The following code is used to go over the Internet looking for related terms of a given set of terms.

In [1]:
import nltk

nltk.download('stopwords')
nltk.download('punkt')

[nltk_data] Downloading package stopwords to /home/milos/nltk_data...
[nltk_data]   Package stopwords is already up-to-date!
[nltk_data] Downloading package punkt to /home/milos/nltk_data...
[nltk_data]   Package punkt is already up-to-date!


True

In [2]:
from functools import reduce
from itertools import chain
import time

from collections import Counter
from multiprocessing import Pool

import requests
from bs4 import BeautifulSoup
from googlesearch import search

from nltk.corpus import stopwords
from nltk.tokenize import word_tokenize
from nltk.stem import PorterStemmer


def flatmap(func, collection):
    return reduce(
        lambda acc, new_el: chain(acc, new_el),
        map(func, collection)
    )

# Search google to get top n results for the given term
def get_search_results(term, n=20):
    return search(term, num=n, stop=n, tld='com', lang='en', pause=2)

# Search google to get top results for each of the given terms
def get_many_search_results(*terms, top_result_count=20):
    return list(flatmap(lambda term: get_search_results(term, n=top_result_count), terms))

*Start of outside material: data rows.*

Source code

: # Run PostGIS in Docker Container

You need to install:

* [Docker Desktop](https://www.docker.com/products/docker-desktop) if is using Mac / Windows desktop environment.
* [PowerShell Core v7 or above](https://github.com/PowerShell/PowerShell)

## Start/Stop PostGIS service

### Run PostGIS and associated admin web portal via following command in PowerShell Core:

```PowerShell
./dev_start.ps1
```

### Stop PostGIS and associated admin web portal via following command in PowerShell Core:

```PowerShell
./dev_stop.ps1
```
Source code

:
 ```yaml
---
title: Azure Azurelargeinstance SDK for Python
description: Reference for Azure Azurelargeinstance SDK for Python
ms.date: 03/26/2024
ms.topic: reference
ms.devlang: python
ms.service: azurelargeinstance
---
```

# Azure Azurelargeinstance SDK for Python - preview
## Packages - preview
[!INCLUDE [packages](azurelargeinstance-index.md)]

# Requests resource on the given url and return it as BeautifulSoup using html parser
def get_webpage(url):
    doc = requests.get(url, headers={'User-agent': 'Dictionary extender spider'})
    parser = 'html.parser'
    return BeautifulSoup(doc.text, parser)

# Requests resource on the given url and counts the number of occurences of each word
def get_wordcounts(url):
#     print('Counting words on', url)
    ps = PorterStemmer()
    stop_words = set(stopwords.words('english'))
    webpage_text = get_webpage(url).text
    tokens = [token.lower() for token in word_tokenize(webpage_text)]
    # Remove stop words and punctuation
    tokens = filter(lambda word: word not in stop_words and word.isalnum(), tokens)
    # Do stemming
    stemmed_tokens = map(ps.stem, tokens)
    return Counter(stemmed_tokens)
    
def extend_dictionary(*terms, top_result_count=20):
    search_results = get_many_search_results(*terms, top_result_count=top_result_count)
#     print(search_results)
    with Pool() as pool:
        return reduce(
            lambda acc, new_counter: acc + new_counter,
            pool.imap_unordered(get_wordcounts, search_results),
            Counter()
        )

In [None]:
extend_dictionary('vegan', top_result_count=10).most_common()